EDEN ROYCE: Who Lost, I Found is a collection of short stories in various speculative fiction genres ranging from Southern Gothic and folk horror to Afro-surrealism and dark fantasy, finally culminating in a tale to lift a little of the darkness. Essentially, it’s Black Southern horror, encompassing Gullah Geechee folklore, ancestry, warnings, conjure, survival, and celebration of enduring for a night.

These stories utilize methods many editors will tell you don’t work: second-person point of view, inactive protagonists, the use of dialect… all hallmarks of my people’s storytelling traditions. Some of these stories are grounded in truth, others in fantasy, but they are all valid aspects of storytelling. This collection defies the odds and, like my people have always done, makes its own way when there was none.

JAN STINCHCOMB: Verushka is a multi-POV family novel with a young female protagonist. It draws from the genres of fairy tale and horror and goes back and forth in time. It’s not YA but I have a secret fantasy of parents reading this book with their kids.

What in particular makes your current project different from your previous books?

N.J. GALLEGOS: This is my first full length novel so that’s different in itself! I have three novellas to compare and contrast with though. I feel like the character development in The Broken Heart was more fleshed out and I found myself getting attached to Casey more than any other character I’ve written. The Broken Heart tackles my favorite theme of female vengeance, also seen in my novella Just Desserts where an awkward, previously bullied woman attends her 20-year high school reunion… don’t eat the tiramisu.

SHANE HAWK: I’m still relatively emerging in the game that is Horror fiction, so I only really have one previous short story collection (Anoka: An Indigenous Horror Collection) and other short fiction scattered throughout other anthologies. This book is the first wherein I’m in both the editor’s seat as well as the writer’s seat. It’s also the first of hopefully many to be published at the Big-5 level—I’m entirely grateful for the amount of work put in by our American and Canadian teams, lots of things the average reader isn’t aware of, and the support is quite different than self-publishing or indie presses. It’s really a learning experience every day.

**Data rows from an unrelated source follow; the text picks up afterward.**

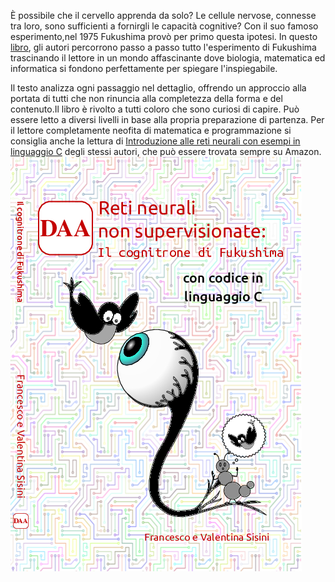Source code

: È possibile che il cervello apprenda da solo? Le cellule nervose, connesse tra loro, 
sono sufficienti a fornirgli le capacità cognitive?
Con il suo famoso esperimento,nel 1975 Fukushima provò per primo questa ipotesi. 
In questo [libro](https://www.amazon.it/Reti-neurali-non-supervisionate-cognitrone/dp/1798929244 ), gli autori percorrono passo a  passo tutto l'esperimento di Fukushima trascinando il lettore in un mondo affascinante dove biologia,
matematica ed informatica si fondono perfettamente per spiegare l'inspiegabile.

Il testo analizza ogni passaggio nel dettaglio, offrendo un approccio alla portata di tutti che non rinuncia 
alla completezza della forma e del contenuto.Il libro è rivolto a tutti coloro che sono curiosi di capire. 
Può essere letto a diversi livelli in base alla propria preparazione di partenza. 
Per il lettore completamente neofita di matematica e programmazione si consiglia anche la lettura 
di [Introduzione alle reti neurali con esempi in linguaggio C](https://www.amazon.it/Introduzione-alle-neurali-esempi-linguaggio/dp/1692945319)
degli stessi autori, 
che può essere trovata sempre su Amazon.
![copertina](mezza.jpg)

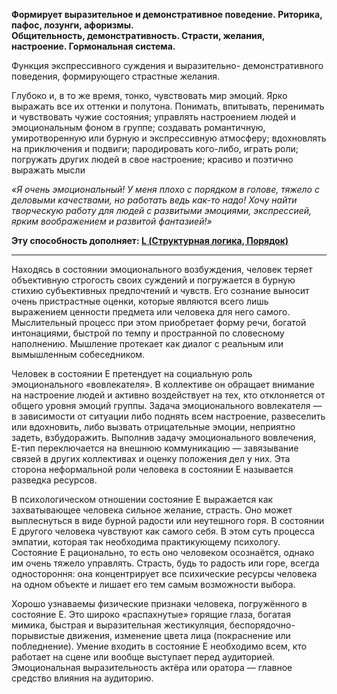 **Формирует выразительное и демонстративное поведение. Риторика, пафос, лозунги, афоризмы.  
Общительность, демонстративность. Страсти, желания, настроение. Гормональная система.**

Функция экспрессивного суждения и выразительно- демонстративного поведения, формирующего страстные желания.  
  
Глубоко и, в то же время, тонко, чувствовать мир эмоций. Ярко выражать все их оттенки и полутона. Понимать, впитывать, перенимать и чувствовать чужие состояния; управлять настроением людей и эмоциональным фоном в группе; создавать романтичную, умиротворенную или бурную и экспрессивную атмосферу; вдохновлять на приключения и подвиги; пародировать кого-либо, играть роли; погружать других людей в свое настроение; красиво и поэтично выражать мысли  
  
*«Я очень эмоциональный! У меня плохо с порядком в голове, тяжело с деловыми качествами, но работать ведь как-то надо! Хочу найти творческую работу для людей с развитыми эмоциями, экспрессией, ярким воображением и развитой фантазией!»*

**Эту способность дополняет: [L (Структурная логика, Порядок)](Психология/Соционика/Функции/L%20(Структурная%20логика,%20Порядок).md)**

---

Находясь в состоянии эмоционального возбуждения, человек теряет объективную строгость своих суждений и погружается в бурную стихию субъективных предпочтений и чувств. Его сознание выносит очень пристрастные оценки, которые являются всего лишь выражением ценности предмета или человека для него самого. Мыслительный процесс при этом приобретает форму речи, богатой интонациями, быстрой по темпу и пространной по словесному наполнению. Мышление протекает как диалог с реальным или вымышленным собеседником.

Человек в состоянии E претендует на социальную роль эмоционального «вовлекателя». В коллективе он обращает внимание на настроение людей и активно воздействует на тех, кто отклоняется от общего уровня эмоций группы. Задача эмоционального вовлекателя — в зависимости от ситуации либо поднять всем настроение, развеселить или вдохновить, либо вызвать отрицательные эмоции, неприятно задеть, взбудоражить. Выполнив задачу эмоционального вовлечения, Е-тип переключается на внешнюю коммуникацию — завязывание связей в других коллективах и оценку положения дел у них. Эта сторона неформальной роли человека в состоянии E называется разведка ресурсов.

В психологическом отношении состояние E выражается как захватывающее человека сильное желание, страсть. Оно может выплеснуться в виде бурной радости или неутешного горя. В состоянии E другого человека чувствуют как самого себя. В этом суть процесса эмпатии, которая так необходима практикующему психологу. Состояние E рационально, то есть оно человеком осознаётся, однако им очень тяжело управлять. Страсть, будь то радость или горе, всегда одностороння: она концентрирует все психические ресурсы человека на одном объекте и лишает его тем самым возможности выбора.

Хорошо узнаваемы физические признаки человека, погружённого в состояние Е. Это широко «распахнутые» горящие глаза, богатая мимика, быстрая и выразительная жестикуляция, беспорядочно-порывистые движения, изменение цвета лица (покраснение или побледнение). Умение входить в состояние E необходимо всем, кто работает на сцене или вообще выступает перед аудиторией. Эмоциональная выразительность актёра или оратора — главное средство влияния на аудиторию.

ANGELA SYLVAINE: This is my debut novel, so prior to this I’ve only published shorter works. Additionally, this is my first foray into creating a fictional town. Demise and its residents are inspired by where I grew up in North Dakota, and it was really fun to try and capture North Dakota winters and the Midwestern niceness of the people there.

JESSICA MCHUGH: The physical work involved in this project is like nothing I’ve done before. Using four different editions of “Little Women” of varying sizes, I ripped, sewed, painted, sculpted, and illustrated this collection in ways that tested every artistic boundary. I owe a lot of that to working in a tattoo shop, surrounded and inspired by art of all types. I used scraps of my coworkers’ artwork to practice my own, and I learned a lot about letting go of my doubts and insecurities and trusting my artistic instincts. This project also required more time management than ever before to complete 155 blackout poems—more than that, actually. I found around 200 poems total, and completed the art on around 170. From June 21st – December 27th, I kept to my goal of finishing 4-6 pieces a week while accounting for sickness, holidays, etc, while aiming for mid-January, so I actually completed ahead of my self-imposed deadline. I’ve honestly never been more impressed with myself.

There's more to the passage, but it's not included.